== Provided records ==
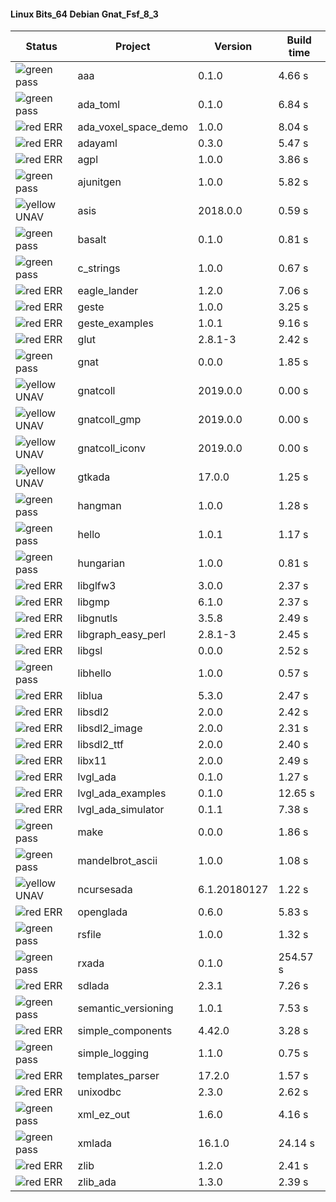 #### Linux Bits_64 Debian Gnat_Fsf_8_3

| Status | Project | Version | Build time |
| --- | --- | --- | --- |
|![green](https://placehold.it/8/00aa00/000000?text=+) pass | aaa | 0.1.0 |  4.66 s |
|![green](https://placehold.it/8/00aa00/000000?text=+) pass | ada_toml | 0.1.0 |  6.84 s |
|![red](https://placehold.it/8/ff0000/000000?text=+) ERR  | ada_voxel_space_demo | 1.0.0 |  8.04 s |
|![red](https://placehold.it/8/ff0000/000000?text=+) ERR  | adayaml | 0.3.0 |  5.47 s |
|![red](https://placehold.it/8/ff0000/000000?text=+) ERR  | agpl | 1.0.0 |  3.86 s |
|![green](https://placehold.it/8/00aa00/000000?text=+) pass | ajunitgen | 1.0.0 |  5.82 s |
|![yellow](https://placehold.it/8/ffbb00/000000?text=+) UNAV | asis | 2018.0.0 |  0.59 s |
|![green](https://placehold.it/8/00aa00/000000?text=+) pass | basalt | 0.1.0 |  0.81 s |
|![green](https://placehold.it/8/00aa00/000000?text=+) pass | c_strings | 1.0.0 |  0.67 s |
|![red](https://placehold.it/8/ff0000/000000?text=+) ERR  | eagle_lander | 1.2.0 |  7.06 s |
|![red](https://placehold.it/8/ff0000/000000?text=+) ERR  | geste | 1.0.0 |  3.25 s |
|![red](https://placehold.it/8/ff0000/000000?text=+) ERR  | geste_examples | 1.0.1 |  9.16 s |
|![red](https://placehold.it/8/ff0000/000000?text=+) ERR  | glut | 2.8.1-3 |  2.42 s |
|![green](https://placehold.it/8/00aa00/000000?text=+) pass | gnat | 0.0.0 |  1.85 s |
|![yellow](https://placehold.it/8/ffbb00/000000?text=+) UNAV | gnatcoll | 2019.0.0 |  0.00 s |
|![yellow](https://placehold.it/8/ffbb00/000000?text=+) UNAV | gnatcoll_gmp | 2019.0.0 |  0.00 s |
|![yellow](https://placehold.it/8/ffbb00/000000?text=+) UNAV | gnatcoll_iconv | 2019.0.0 |  0.00 s |
|![yellow](https://placehold.it/8/ffbb00/000000?text=+) UNAV | gtkada | 17.0.0 |  1.25 s |
|![green](https://placehold.it/8/00aa00/000000?text=+) pass | hangman | 1.0.0 |  1.28 s |
|![green](https://placehold.it/8/00aa00/000000?text=+) pass | hello | 1.0.1 |  1.17 s |
|![green](https://placehold.it/8/00aa00/000000?text=+) pass | hungarian | 1.0.0 |  0.81 s |
|![red](https://placehold.it/8/ff0000/000000?text=+) ERR  | libglfw3 | 3.0.0 |  2.37 s |
|![red](https://placehold.it/8/ff0000/000000?text=+) ERR  | libgmp | 6.1.0 |  2.37 s |
|![red](https://placehold.it/8/ff0000/000000?text=+) ERR  | libgnutls | 3.5.8 |  2.49 s |
|![red](https://placehold.it/8/ff0000/000000?text=+) ERR  | libgraph_easy_perl | 2.8.1-3 |  2.45 s |
|![red](https://placehold.it/8/ff0000/000000?text=+) ERR  | libgsl | 0.0.0 |  2.52 s |
|![green](https://placehold.it/8/00aa00/000000?text=+) pass | libhello | 1.0.0 |  0.57 s |
|![red](https://placehold.it/8/ff0000/000000?text=+) ERR  | liblua | 5.3.0 |  2.47 s |
|![red](https://placehold.it/8/ff0000/000000?text=+) ERR  | libsdl2 | 2.0.0 |  2.42 s |
|![red](https://placehold.it/8/ff0000/000000?text=+) ERR  | libsdl2_image | 2.0.0 |  2.31 s |
|![red](https://placehold.it/8/ff0000/000000?text=+) ERR  | libsdl2_ttf | 2.0.0 |  2.40 s |
|![red](https://placehold.it/8/ff0000/000000?text=+) ERR  | libx11 | 2.0.0 |  2.49 s |
|![red](https://placehold.it/8/ff0000/000000?text=+) ERR  | lvgl_ada | 0.1.0 |  1.27 s |
|![red](https://placehold.it/8/ff0000/000000?text=+) ERR  | lvgl_ada_examples | 0.1.0 |  12.65 s |
|![red](https://placehold.it/8/ff0000/000000?text=+) ERR  | lvgl_ada_simulator | 0.1.1 |  7.38 s |
|![green](https://placehold.it/8/00aa00/000000?text=+) pass | make | 0.0.0 |  1.86 s |
|![green](https://placehold.it/8/00aa00/000000?text=+) pass | mandelbrot_ascii | 1.0.0 |  1.08 s |
|![yellow](https://placehold.it/8/ffbb00/000000?text=+) UNAV | ncursesada | 6.1.20180127 |  1.22 s |
|![red](https://placehold.it/8/ff0000/000000?text=+) ERR  | openglada | 0.6.0 |  5.83 s |
|![green](https://placehold.it/8/00aa00/000000?text=+) pass | rsfile | 1.0.0 |  1.32 s |
|![green](https://placehold.it/8/00aa00/000000?text=+) pass | rxada | 0.1.0 |  254.57 s |
|![red](https://placehold.it/8/ff0000/000000?text=+) ERR  | sdlada | 2.3.1 |  7.26 s |
|![green](https://placehold.it/8/00aa00/000000?text=+) pass | semantic_versioning | 1.0.1 |  7.53 s |
|![red](https://placehold.it/8/ff0000/000000?text=+) ERR  | simple_components | 4.42.0 |  3.28 s |
|![green](https://placehold.it/8/00aa00/000000?text=+) pass | simple_logging | 1.1.0 |  0.75 s |
|![red](https://placehold.it/8/ff0000/000000?text=+) ERR  | templates_parser | 17.2.0 |  1.57 s |
|![red](https://placehold.it/8/ff0000/000000?text=+) ERR  | unixodbc | 2.3.0 |  2.62 s |
|![green](https://placehold.it/8/00aa00/000000?text=+) pass | xml_ez_out | 1.6.0 |  4.16 s |
|![green](https://placehold.it/8/00aa00/000000?text=+) pass | xmlada | 16.1.0 |  24.14 s |
|![red](https://placehold.it/8/ff0000/000000?text=+) ERR  | zlib | 1.2.0 |  2.41 s |
|![red](https://placehold.it/8/ff0000/000000?text=+) ERR  | zlib_ada | 1.3.0 |  2.39 s |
===
## Task requirements
For every line above that holds the word "UNAV", report the whole line.

## Expected output
|![yellow](https://placehold.it/8/ffbb00/000000?text=+) UNAV | asis | 2018.0.0 |  0.59 s |
|![yellow](https://placehold.it/8/ffbb00/000000?text=+) UNAV | gnatcoll | 2019.0.0 |  0.00 s |
|![yellow](https://placehold.it/8/ffbb00/000000?text=+) UNAV | gnatcoll_gmp | 2019.0.0 |  0.00 s |
|![yellow](https://placehold.it/8/ffbb00/000000?text=+) UNAV | gnatcoll_iconv | 2019.0.0 |  0.00 s |
|![yellow](https://placehold.it/8/ffbb00/000000?text=+) UNAV | gtkada | 17.0.0 |  1.25 s |
|![yellow](https://placehold.it/8/ffbb00/000000?text=+) UNAV | ncursesada | 6.1.20180127 |  1.22 s |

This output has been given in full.